Tra i fattori di grave impoverimento della società meridionale ci sono il decremento del tasso di natalità e l’aumento esponenziale dell’emigrazione che coinvolge soprattutto i giovani più brillanti: quelli formati a caro prezzo, nelle tante Università meridionali, funzionali più agli interessi dei docenti che a quelli degli studenti.
Ci sono meno nascite perché un figlio è diventato un lusso e averne due, di figli, è ormai una follia. Chi nasce, poi, cresce con l’idea di scappare: via dall’umiliazione di non vedere riconosciute le proprie capacità. Questo è diventato il meridione d’Italia: spolpato dai tanti don Calogero Sedara che non si rassegnano ad abbandonare il banchetto dell’assistenzialismo.
Ed è in questo contesto che si ripropongono nostalgie borboniche: l’incapacità del governo e la non linearità della sua azione resuscitano bassi istinti già protagonisti della nostra storia.
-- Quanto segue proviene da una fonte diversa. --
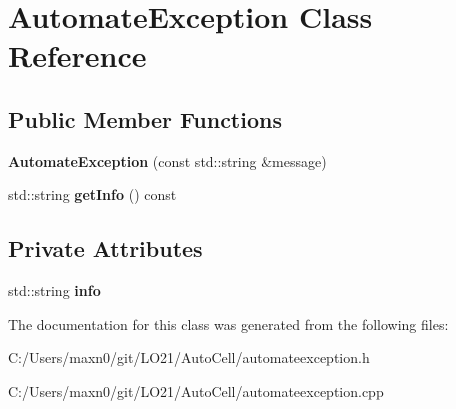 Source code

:\hypertarget{class_automate_exception}{}\section{Automate\+Exception Class Reference}
\label{class_automate_exception}
\subsection*{Public Member Functions}
\begin{DoxyCompactItemize}
\item 
\mbox{\label{class_automate_exception_a324660f942b04229a4795cc80c3dbe82}} 
{\bfseries Automate\+Exception} (const std\+::string \&message)
\item 
\mbox{\label{class_automate_exception_a7cd3843008b505a523231877bbf88699}} 
std\+::string {\bfseries get\+Info} () const
\end{DoxyCompactItemize}
\subsection*{Private Attributes}
\begin{DoxyCompactItemize}
\item 
\mbox{\label{class_automate_exception_a016b50d51f7b0ff70ce26394e4004760}} 
std\+::string {\bfseries info}
\end{DoxyCompactItemize}


The documentation for this class was generated from the following files\+:\begin{DoxyCompactItemize}
\item 
C\+:/\+Users/maxn0/git/\+L\+O21/\+Auto\+Cell/automateexception.\+h\item 
C\+:/\+Users/maxn0/git/\+L\+O21/\+Auto\+Cell/automateexception.\+cpp\end{DoxyCompactItemize}
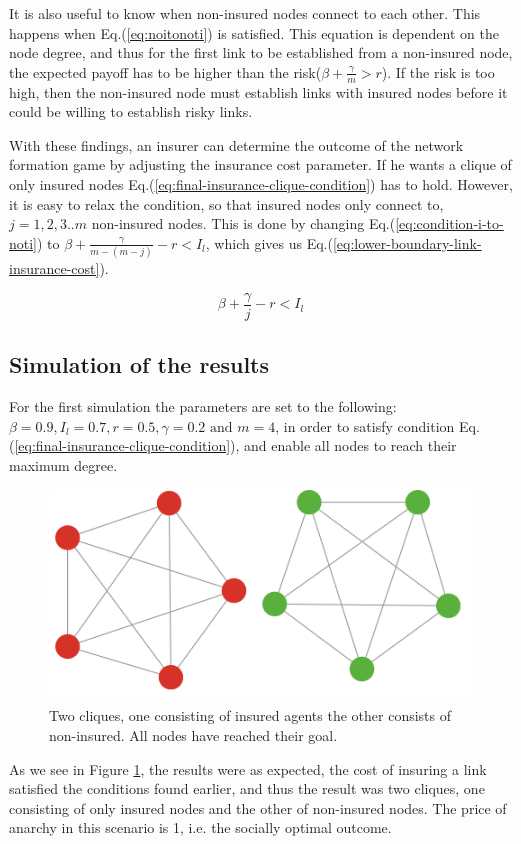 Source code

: It is also useful to know when non-insured nodes connect to each other. This happens when Eq.(\ref{eq:noitonoti}) is satisfied. This equation is dependent on the node degree, and thus for the first link to be established from a non-insured node, the expected payoff has to be higher than the risk($\beta+\frac{\gamma}{m}>r$). If the risk is too high, then the non-insured node must establish links with insured nodes before it could be willing to establish risky links.

With these findings, an insurer can determine the outcome of the network formation game by adjusting the insurance cost parameter.
If he wants a clique of only insured nodes Eq.(\ref{eq:final-insurance-clique-condition}) has to
hold. However, it is easy to relax the condition, so that insured nodes only connect to, $j=1,2,3..m$ non-insured nodes.
   This is done by changing Eq.(\ref{eq:condition-i-to-noti}) to $\beta+\frac{\gamma}{m-(m-j)}-r<I_{l}$, which
    gives us Eq.(\ref{eq:lower-boundary-link-insurance-cost}).

\begin{equation} 
\beta+\frac{\gamma}{j}-r<I_{l}
\label{eq:lower-boundary-link-insurance-cost}
\end{equation} 

\subsection{Simulation of the results}
For the first simulation the parameters are set to the following: $\beta=0.9, I_{l}=0.7, r=0.5, \gamma=0.2 \text{ and }m=4$, in order to satisfy condition Eq.(\ref{eq:final-insurance-clique-condition}), and enable all nodes to reach their maximum degree.  

\begin{figure}[h]
\centering
  \includegraphics[width=0.7\linewidth]{../Figures/BonusGameInsuredClique.png}
  \caption{\label{fig:bonusoptimal} Two cliques, one consisting of insured agents the other consists of non-insured. All nodes have reached their goal. }
\end{figure}
As we see in Figure \ref{fig:bonusoptimal}, the results were as expected, the cost of insuring a link satisfied the conditions found earlier, and thus the result was two cliques, one consisting of only insured nodes and the other of non-insured nodes.
The price of anarchy in this scenario is 1, i.e. the socially optimal outcome. 

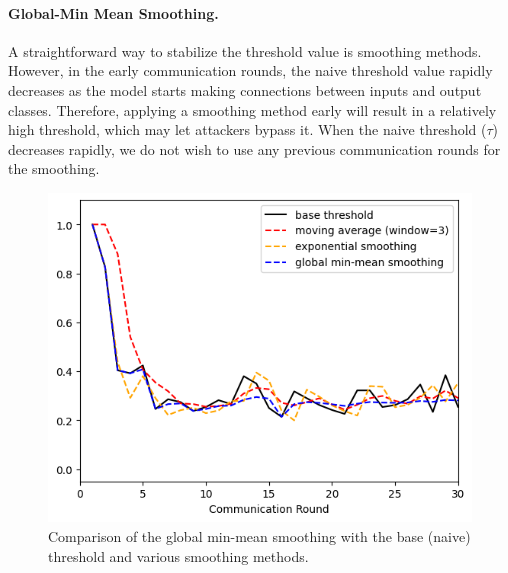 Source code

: \documentclass{article} %
\begin{document}

\vspace{-.25cm}
\paragraph{Global-Min Mean Smoothing.} 
A straightforward way to stabilize the threshold value is smoothing methods. However, in the early communication rounds, the naive threshold value rapidly decreases as the model starts making connections between inputs and output classes. Therefore, applying a smoothing method early will result in a relatively high threshold, which may let attackers bypass it. 
When the naive threshold ($\tau$) decreases rapidly, we do not wish to use any previous communication rounds for the smoothing. 

\begin{figure}
    \includegraphics[width=.4\textwidth]{pics/smoothing--d_rounds30.png}
    \caption{\footnotesize Comparison of the global min-mean smoothing with the base (naive) threshold and various smoothing methods. 
    }
    \label{fig: smoothing}
\end{figure}
\end{document}
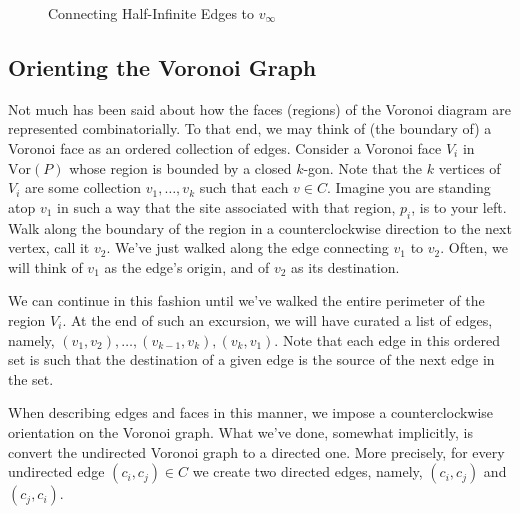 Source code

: \documentclass[12pt,twoside]{reedthesis}
\begin{document}
      \begin{figure}[!htb]
        \centering
        
        \caption{Connecting Half-Infinite Edges to $v_{\infty}$}
        \label{fig:vertex_at_infinity}
      \end{figure}

    \subsection{Orienting the Voronoi Graph}
    \label{sub:voronoi_orient}
      Not much has been said about how the faces (regions) of the Voronoi diagram are represented combinatorially. To that end, we may think of (the boundary of) a Voronoi face as an ordered collection of edges. Consider a Voronoi face $V_{i}$ in $\mbox{Vor}(P)$ whose region is bounded by a closed $k$-gon. Note that the $k$ vertices of $V_{i}$ are some collection $v_{1}, \ldots, v_{k}$ such that each $v \in C$. Imagine you are standing atop $v_{1}$ in such a way that the site associated with that region, $p_{i}$, is to your left. Walk along the boundary of the region in a counterclockwise direction to the next vertex, call it $v_{2}$. We've just walked along the edge connecting $v_{1}$ to $v_{2}$. Often, we will think of $v_{1}$ as the edge's origin, and of $v_{2}$ as its destination.\par

      We can continue in this fashion until we've walked the entire perimeter of the region $V_{i}$. At the end of such an excursion, we will have curated a list of edges, namely, $(v_{1}, v_{2}), \ldots, (v_{k-1}, v_{k}), (v_{k}, v_{1})$. Note that each edge in this ordered set is such that the destination of a given edge is the source of the next edge in the set.\par

      When describing edges and faces in this manner, we impose a counterclockwise orientation on the Voronoi graph. What we've done, somewhat implicitly, is convert the undirected Voronoi graph to a directed one. More precisely, for every undirected edge $(c_{i}, c_{j}) \in C$ we create two directed edges, namely, $(c_{i}, c_{j})$ and $(c_{j}, c_{i})$. \par
\end{document}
“Fate Presto” era il titolo de Il Mattino all’indomani del terremoto del 1980. Andy Warhol ne fece un’opera d’arte. E oggi quella prima pagina si trova a Casal di Principe, in un immobile confiscato alla criminalità organizzata, che ospita una esposizione patrocinata dal Museo degli Uffizi di Firenze. Le consiglio di andarci, caro Premier: Le farebbe bene camminare per le strade del paese, Le farebbe bene vedere con i suoi occhi quanto c’è ancora da fare e come il tempo, qui, sia oramai scaduto. Per com’è messo oggi il Sud Italia, anche quel “Fate Presto” è ormai sintesi del ritardo.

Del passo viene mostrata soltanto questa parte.